DATASET: Begin

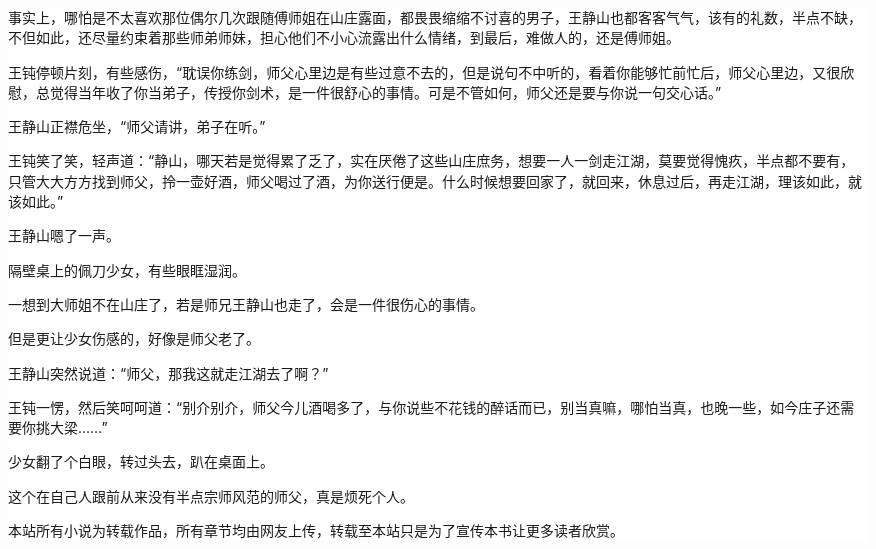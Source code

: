   事实上，哪怕是不太喜欢那位偶尔几次跟随傅师姐在山庄露面，都畏畏缩缩不讨喜的男子，王静山也都客客气气，该有的礼数，半点不缺，不但如此，还尽量约束着那些师弟师妹，担心他们不小心流露出什么情绪，到最后，难做人的，还是傅师姐。

   王钝停顿片刻，有些感伤，“耽误你练剑，师父心里边是有些过意不去的，但是说句不中听的，看着你能够忙前忙后，师父心里边，又很欣慰，总觉得当年收了你当弟子，传授你剑术，是一件很舒心的事情。可是不管如何，师父还是要与你说一句交心话。”

   王静山正襟危坐，“师父请讲，弟子在听。”

   王钝笑了笑，轻声道：“静山，哪天若是觉得累了乏了，实在厌倦了这些山庄庶务，想要一人一剑走江湖，莫要觉得愧疚，半点都不要有，只管大大方方找到师父，拎一壶好酒，师父喝过了酒，为你送行便是。什么时候想要回家了，就回来，休息过后，再走江湖，理该如此，就该如此。”

   王静山嗯了一声。

   隔壁桌上的佩刀少女，有些眼眶湿润。

   一想到大师姐不在山庄了，若是师兄王静山也走了，会是一件很伤心的事情。

   但是更让少女伤感的，好像是师父老了。

   王静山突然说道：“师父，那我这就走江湖去了啊？”

   王钝一愣，然后笑呵呵道：“别介别介，师父今儿酒喝多了，与你说些不花钱的醉话而已，别当真嘛，哪怕当真，也晚一些，如今庄子还需要你挑大梁……”

   少女翻了个白眼，转过头去，趴在桌面上。

   这个在自己人跟前从来没有半点宗师风范的师父，真是烦死个人。

  本站所有小说为转载作品，所有章节均由网友上传，转载至本站只是为了宣传本书让更多读者欣赏。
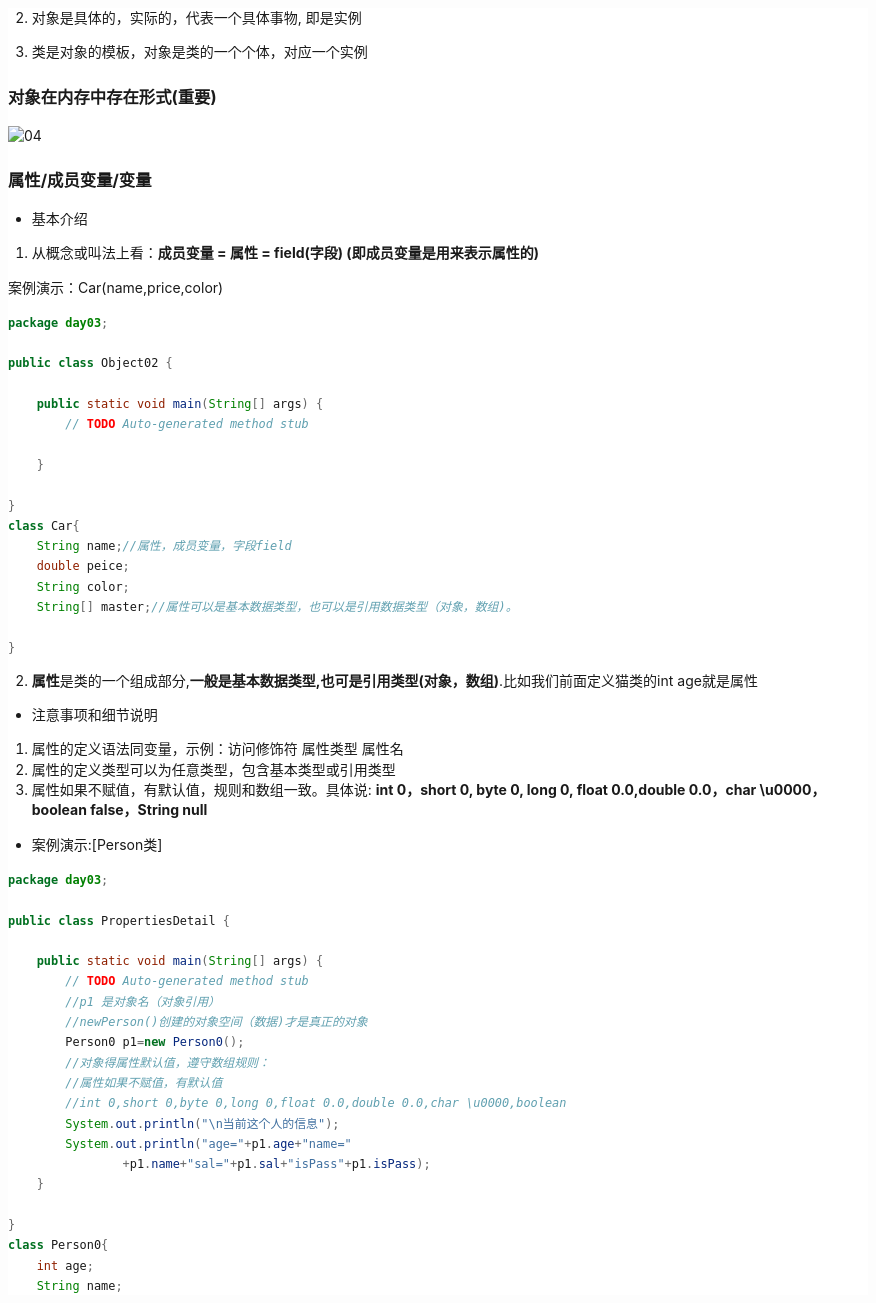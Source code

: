 2. 对象是具体的，实际的，代表一个具体事物, 即是实例

3. 类是对象的模板，对象是类的一个个体，对应一个实例

### 对象在内存中存在形式(重要)

![04](https://fastly.jsdelivr.net/gh/xustudyxu/image-hosting@master/studynotes/java/images/oop/04.png)

### 属性/成员变量/变量

+ 基本介绍

1. 从概念或叫法上看：**成员变量 = 属性 = field(字段) (即成员变量是用来表示属性的)**

案例演示：Car(name,price,color) 

```java
package day03;

public class Object02 {

	public static void main(String[] args) {
		// TODO Auto-generated method stub

	}

}
class Car{
	String name;//属性，成员变量，字段field
	double peice;
	String color;
	String[] master;//属性可以是基本数据类型，也可以是引用数据类型（对象，数组)。
	
}
```

2. **属性**是类的一个组成部分,**一般是基本数据类型,也可是引用类型(对象，数组)**.比如我们前面定义猫类的int age就是属性

+  注意事项和细节说明
  1. 属性的定义语法同变量，示例：访问修饰符 属性类型 属性名
  2. 属性的定义类型可以为任意类型，包含基本类型或引用类型
  3. 属性如果不赋值，有默认值，规则和数组一致。具体说: **int 0，short 0, byte 0, long 0, float 0.0,double 0.0，char \u0000，boolean false，String null**

+ 案例演示:[Person类]

```java
package day03;

public class PropertiesDetail {

	public static void main(String[] args) {
		// TODO Auto-generated method stub
		//p1 是对象名（对象引用）
		//newPerson()创建的对象空间（数据)才是真正的对象
		Person0 p1=new Person0();
		//对象得属性默认值，遵守数组规则：
		//属性如果不赋值，有默认值
		//int 0,short 0,byte 0,long 0,float 0.0,double 0.0,char \u0000,boolean
        System.out.println("\n当前这个人的信息");
        System.out.println("age="+p1.age+"name="
        		+p1.name+"sal="+p1.sal+"isPass"+p1.isPass);
	}

}
class Person0{
	int age;
	String name;
```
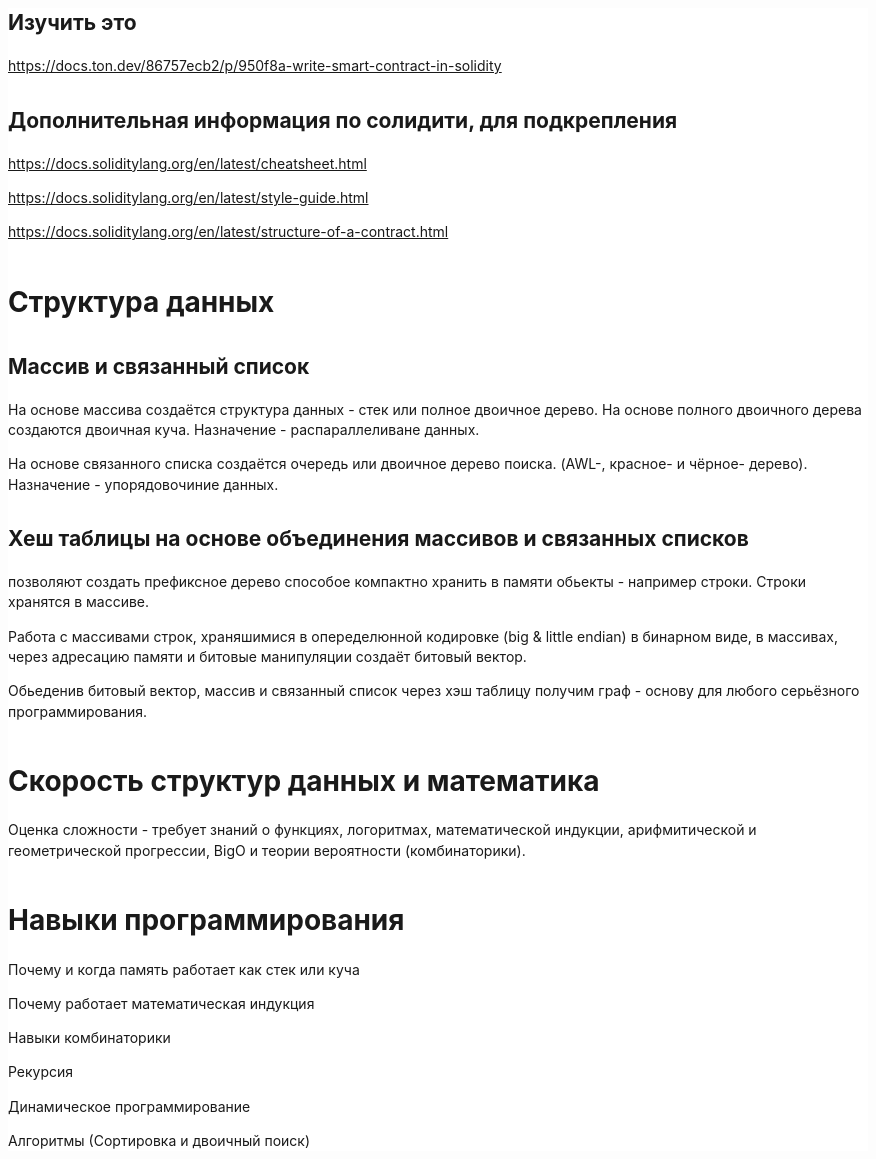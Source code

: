 ## Изучить это

 <https://docs.ton.dev/86757ecb2/p/950f8a-write-smart-contract-in-solidity>

## Дополнительная информация по солидити, для подкрепления

<https://docs.soliditylang.org/en/latest/cheatsheet.html>

<https://docs.soliditylang.org/en/latest/style-guide.html>

<https://docs.soliditylang.org/en/latest/structure-of-a-contract.html>

# Структура данных

## Массив и связанный список

На основе массива создаётся структура данных - стек или полное двоичное дерево. На основе полного двоичного дерева создаются двоичная куча. Назначение - распараллеливане данных.

На основе связанного списка создаётся очередь  или двоичное дерево поиска. (AWL-, красное- и чёрное- дерево). Назначение - упорядовочиние данных.

## Хеш таблицы на основе объединения массивов и связанных списков

позволяют создать префиксное дерево способое компактно хранить в памяти обьекты - например строки. Строки хранятся в массиве.

Работа с массивами строк, храняшимися в опеределюнной кодировке (big & little endian) в бинарном виде, в массивах, через адресацию памяти и битовые манипуляции создаёт битовый вектор.

Обьеденив битовый вектор, массив и связанный список через хэш таблицу получим граф - основу для любого серьёзного программирования.

# Скорость структур данных и математика

Оценка сложности - требует знаний о функциях, логоритмах, математической индукции, арифмитической и геометрической прогрессии, BigO и теории вероятности (комбинаторики).

# Навыки программирования

Почему и когда память работает как стек или куча

Почему работает математическая индукция

Навыки комбинаторики

Рекурсия

Динамическое программирование

Алгоритмы (Сортировка и двоичный поиск)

DATASET: End

**AIM OF THE EXERCISE**
Every line of the material that holds "куча" should be copied out as the answer.

**SOLUTION TO THE EXERCISE**
На основе массива создаётся структура данных - стек или полное двоичное дерево. На основе полного двоичного дерева создаются двоичная куча. Назначение - распараллеливане данных.
Почему и когда память работает как стек или куча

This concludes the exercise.